No one has doubted Intel's tech...its their manufacturing that is the problem. Anyone can make one successful chip from a wafer...making 80%+ yields is an entirely different problem to crack.
What part of any plan they have had tells you they are likely to stop losing money any time soon? They are basically selling for asset price right now...because the market doesn't believe they are worth more than their assets.
This was not just from a thumb drive as that is very tightly controlled at TSMC (they did catch someone right away before it got leaked). The employees were caught printing info and removing it from the company (caught due to magnetic ink setting off the metal detectors) as well as using phones to take pictures of their laptop info while connecting from offsite. Taking pictures of remote laptops is a more covert way, but both employees were caught through suspicious pattern analysis and review of access logs of people right before they quit the company.
Apple was TSMCs biggest customer (25%) and nVidia is 2nd (12-15%). The bigger thing being that between the two, they lock up most of the bleeding edge process capacity and leave everyone else fighting over older processes.

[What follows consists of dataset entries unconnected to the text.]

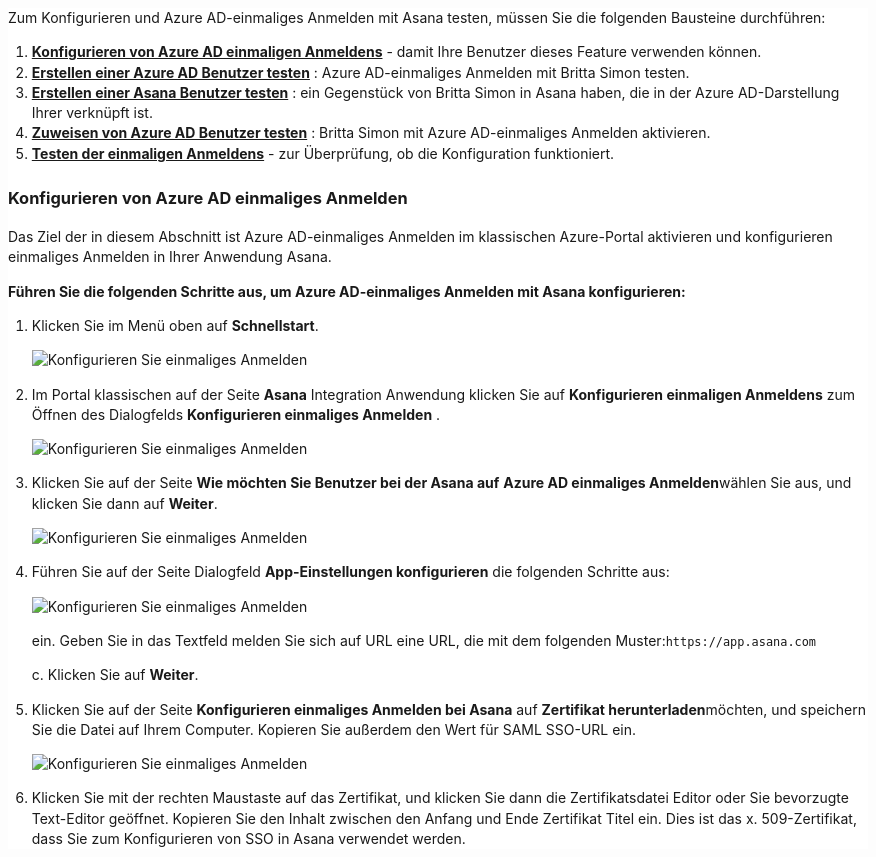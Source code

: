 Zum Konfigurieren und Azure AD-einmaliges Anmelden mit Asana testen, müssen Sie die folgenden Bausteine durchführen:

1. **[Konfigurieren von Azure AD einmaligen Anmeldens](#configuring-azure-ad-single-single-sign-on)** - damit Ihre Benutzer dieses Feature verwenden können.
2. **[Erstellen einer Azure AD Benutzer testen](#creating-an-azure-ad-test-user)** : Azure AD-einmaliges Anmelden mit Britta Simon testen.
4. **[Erstellen einer Asana Benutzer testen](#creating-an-Asana-test-user)** : ein Gegenstück von Britta Simon in Asana haben, die in der Azure AD-Darstellung Ihrer verknüpft ist.
5. **[Zuweisen von Azure AD Benutzer testen](#assigning-the-azure-ad-test-user)** : Britta Simon mit Azure AD-einmaliges Anmelden aktivieren.
5. **[Testen der einmaligen Anmeldens](#testing-single-sign-on)** - zur Überprüfung, ob die Konfiguration funktioniert.

### <a name="configuring-azure-ad-single-sign-on"></a>Konfigurieren von Azure AD einmaliges Anmelden

Das Ziel der in diesem Abschnitt ist Azure AD-einmaliges Anmelden im klassischen Azure-Portal aktivieren und konfigurieren einmaliges Anmelden in Ihrer Anwendung Asana.

**Führen Sie die folgenden Schritte aus, um Azure AD-einmaliges Anmelden mit Asana konfigurieren:**

1. Klicken Sie im Menü oben auf **Schnellstart**.

    ![Konfigurieren Sie einmaliges Anmelden][6]
2. Im Portal klassischen auf der Seite **Asana** Integration Anwendung klicken Sie auf **Konfigurieren einmaligen Anmeldens** zum Öffnen des Dialogfelds **Konfigurieren einmaliges Anmelden** .

    ![Konfigurieren Sie einmaliges Anmelden][7] 

3. Klicken Sie auf der Seite **Wie möchten Sie Benutzer bei der Asana auf** **Azure AD einmaliges Anmelden**wählen Sie aus, und klicken Sie dann auf **Weiter**.
    
    ![Konfigurieren Sie einmaliges Anmelden](./media/active-directory-saas-asana-tutorial/tutorial_asana_06.png)

4. Führen Sie auf der Seite Dialogfeld **App-Einstellungen konfigurieren** die folgenden Schritte aus: 

    ![Konfigurieren Sie einmaliges Anmelden](./media/active-directory-saas-asana-tutorial/tutorial_asana_07.png)


    ein. Geben Sie in das Textfeld melden Sie sich auf URL eine URL, die mit dem folgenden Muster:`https://app.asana.com`

    c. Klicken Sie auf **Weiter**.

5. Klicken Sie auf der Seite **Konfigurieren einmaliges Anmelden bei Asana** auf **Zertifikat herunterladen**möchten, und speichern Sie die Datei auf Ihrem Computer. Kopieren Sie außerdem den Wert für SAML SSO-URL ein.
    
    ![Konfigurieren Sie einmaliges Anmelden](./media/active-directory-saas-asana-tutorial/tutorial_asana_08.png)

8. Klicken Sie mit der rechten Maustaste auf das Zertifikat, und klicken Sie dann die Zertifikatsdatei Editor oder Sie bevorzugte Text-Editor geöffnet. Kopieren Sie den Inhalt zwischen den Anfang und Ende Zertifikat Titel ein. Dies ist das x. 509-Zertifikat, dass Sie zum Konfigurieren von SSO in Asana verwendet werden.


[1]: ./media/active-directory-saas-asana-tutorial/tutorial_general_01.png
[2]: ./media/active-directory-saas-asana-tutorial/tutorial_general_02.png
[3]: ./media/active-directory-saas-asana-tutorial/tutorial_general_03.png
[4]: ./media/active-directory-saas-asana-tutorial/tutorial_general_04.png
[5]: ./media/active-directory-saas-asana-tutorial/tutorial_general_05.png
[6]: ./media/active-directory-saas-asana-tutorial/tutorial_general_06.png
[7]:  ./media/active-directory-saas-asana-tutorial/tutorial_general_050.png
[10]: ./media/active-directory-saas-asana-tutorial/tutorial_general_060.png
[11]: ./media/active-directory-saas-asana-tutorial/tutorial_general_070.png
[20]: ./media/active-directory-saas-asana-tutorial/tutorial_general_100.png
[200]: ./media/active-directory-saas-asana-tutorial/tutorial_general_200.png
[201]: ./media/active-directory-saas-asana-tutorial/tutorial_general_201.png
[203]: ./media/active-directory-saas-asana-tutorial/tutorial_general_203.png
[204]: ./media/active-directory-saas-asana-tutorial/tutorial_general_204.png
[205]: ./media/active-directory-saas-asana-tutorial/tutorial_general_205.png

Probably losing appeal because, as another article pointed out, the 18A process has been found to be roughly equivalent to TSMC's N3 process, which was in HVM in 2023...not exactly what was promised the last few years (which was better performance than TSMC N2).
What is interesting is TSMC claimed this over a year ago and Intel denied it.
A majority of the chiplets are made by TSMC, but the main cores had still made by Intel. This has changed somewhat the last few years, but TSMC is still making a lot of chips for Intel. Supposedly the 18A node will be used for the latest gen CPU but it is still likely to use some TSMC chiplets.
>>>and quietly rolled out a limited-access beta version last month during a period of uncertainty surrounding the United States' Common Vulnerabilities and Exposures (CVE) program.
You mean the 24 hour period where people freaked out and assumed things that weren't true? The renewal came down to the wire just like most do during negotiations...MITRE tossed the news out there to stir up concerns but it was all just sensationalized. A "funding lapse" is not the same as "contract not renewed yet"...
"This comes after the Feds decided not to renew their long-standing contract with nonprofit research hub MITRE to operate the CVE database." [1]
Doesn't seem like an untrue assumption. Feds decided not to renew the contract, people got upset, and later the feds decided to renew the contract the night it would expire [1].
This is like saying Y2K is a nothingburger because people updated the code to handle more than 2 digit years. It's because of the people getting upset that triggered a preventative measure preventing the problem. It's just the superman movie [2], if the kid just listened to clark kent then superman would've never been necessary.
Review Peter Allor's comments...struggles on who pays and who should be the long term controller of this program was what led to the push right up to the last minute. As usual in government if you don't push hard enough nothing will change...and I still see nothing from CISA regarding their views on what happened...all we see is conjecture from MITRE and joy because they got their $$$.